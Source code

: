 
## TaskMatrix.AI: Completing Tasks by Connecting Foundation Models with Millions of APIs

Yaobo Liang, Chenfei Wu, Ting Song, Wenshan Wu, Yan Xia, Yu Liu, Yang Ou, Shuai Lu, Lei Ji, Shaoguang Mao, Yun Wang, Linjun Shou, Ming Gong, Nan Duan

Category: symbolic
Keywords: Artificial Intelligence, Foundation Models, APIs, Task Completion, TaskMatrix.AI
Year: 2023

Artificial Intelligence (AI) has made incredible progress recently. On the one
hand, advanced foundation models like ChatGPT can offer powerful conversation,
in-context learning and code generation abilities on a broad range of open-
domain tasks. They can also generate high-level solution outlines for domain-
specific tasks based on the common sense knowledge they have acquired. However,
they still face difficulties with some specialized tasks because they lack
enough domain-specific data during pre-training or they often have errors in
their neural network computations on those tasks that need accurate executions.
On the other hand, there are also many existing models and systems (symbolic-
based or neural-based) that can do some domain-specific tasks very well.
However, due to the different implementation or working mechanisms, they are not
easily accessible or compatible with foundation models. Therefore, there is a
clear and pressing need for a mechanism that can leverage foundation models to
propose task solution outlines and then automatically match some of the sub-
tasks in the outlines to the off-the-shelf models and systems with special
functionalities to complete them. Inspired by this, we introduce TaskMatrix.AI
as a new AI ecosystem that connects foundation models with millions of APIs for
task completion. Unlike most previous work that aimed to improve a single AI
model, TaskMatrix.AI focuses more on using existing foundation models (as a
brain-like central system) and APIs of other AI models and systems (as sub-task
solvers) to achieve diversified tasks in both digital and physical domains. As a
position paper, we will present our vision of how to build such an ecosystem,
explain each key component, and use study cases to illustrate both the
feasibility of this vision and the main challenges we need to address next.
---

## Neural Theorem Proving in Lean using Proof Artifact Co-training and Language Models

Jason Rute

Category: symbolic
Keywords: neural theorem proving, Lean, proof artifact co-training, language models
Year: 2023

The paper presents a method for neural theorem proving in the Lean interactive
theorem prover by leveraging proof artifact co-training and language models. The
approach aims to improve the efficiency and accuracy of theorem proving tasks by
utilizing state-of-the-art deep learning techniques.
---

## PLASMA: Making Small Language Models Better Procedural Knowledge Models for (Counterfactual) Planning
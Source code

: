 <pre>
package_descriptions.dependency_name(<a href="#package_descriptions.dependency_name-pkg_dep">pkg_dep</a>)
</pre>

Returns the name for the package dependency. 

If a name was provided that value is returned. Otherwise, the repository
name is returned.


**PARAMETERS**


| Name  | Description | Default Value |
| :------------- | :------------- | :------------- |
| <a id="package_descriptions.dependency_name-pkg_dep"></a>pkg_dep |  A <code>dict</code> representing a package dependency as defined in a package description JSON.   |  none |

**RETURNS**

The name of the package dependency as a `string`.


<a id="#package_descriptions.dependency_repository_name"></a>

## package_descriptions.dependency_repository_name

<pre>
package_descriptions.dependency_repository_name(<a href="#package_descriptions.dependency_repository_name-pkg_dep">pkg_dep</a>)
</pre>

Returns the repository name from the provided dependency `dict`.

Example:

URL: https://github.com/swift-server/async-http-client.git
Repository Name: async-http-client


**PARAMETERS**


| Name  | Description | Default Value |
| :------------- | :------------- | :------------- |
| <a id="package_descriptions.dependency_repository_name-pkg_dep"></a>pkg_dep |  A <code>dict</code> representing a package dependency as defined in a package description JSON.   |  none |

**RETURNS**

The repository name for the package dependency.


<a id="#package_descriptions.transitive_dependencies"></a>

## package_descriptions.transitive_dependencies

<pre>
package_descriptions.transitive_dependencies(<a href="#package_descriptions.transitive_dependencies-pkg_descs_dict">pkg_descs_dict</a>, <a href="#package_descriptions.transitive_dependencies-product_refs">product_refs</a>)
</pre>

_TASK OBJECTIVE_
Repeat exactly, and only, the run of lines from the start of the material above through the line that holds "hand, advanced foundation".

_EXERCISE SOLUTION_
Source code

: 
## TaskMatrix.AI: Completing Tasks by Connecting Foundation Models with Millions of APIs

Yaobo Liang, Chenfei Wu, Ting Song, Wenshan Wu, Yan Xia, Yu Liu, Yang Ou, Shuai Lu, Lei Ji, Shaoguang Mao, Yun Wang, Linjun Shou, Ming Gong, Nan Duan

Category: symbolic
Keywords: Artificial Intelligence, Foundation Models, APIs, Task Completion, TaskMatrix.AI
Year: 2023

Artificial Intelligence (AI) has made incredible progress recently. On the one
hand, advanced foundation models like ChatGPT can offer powerful conversation,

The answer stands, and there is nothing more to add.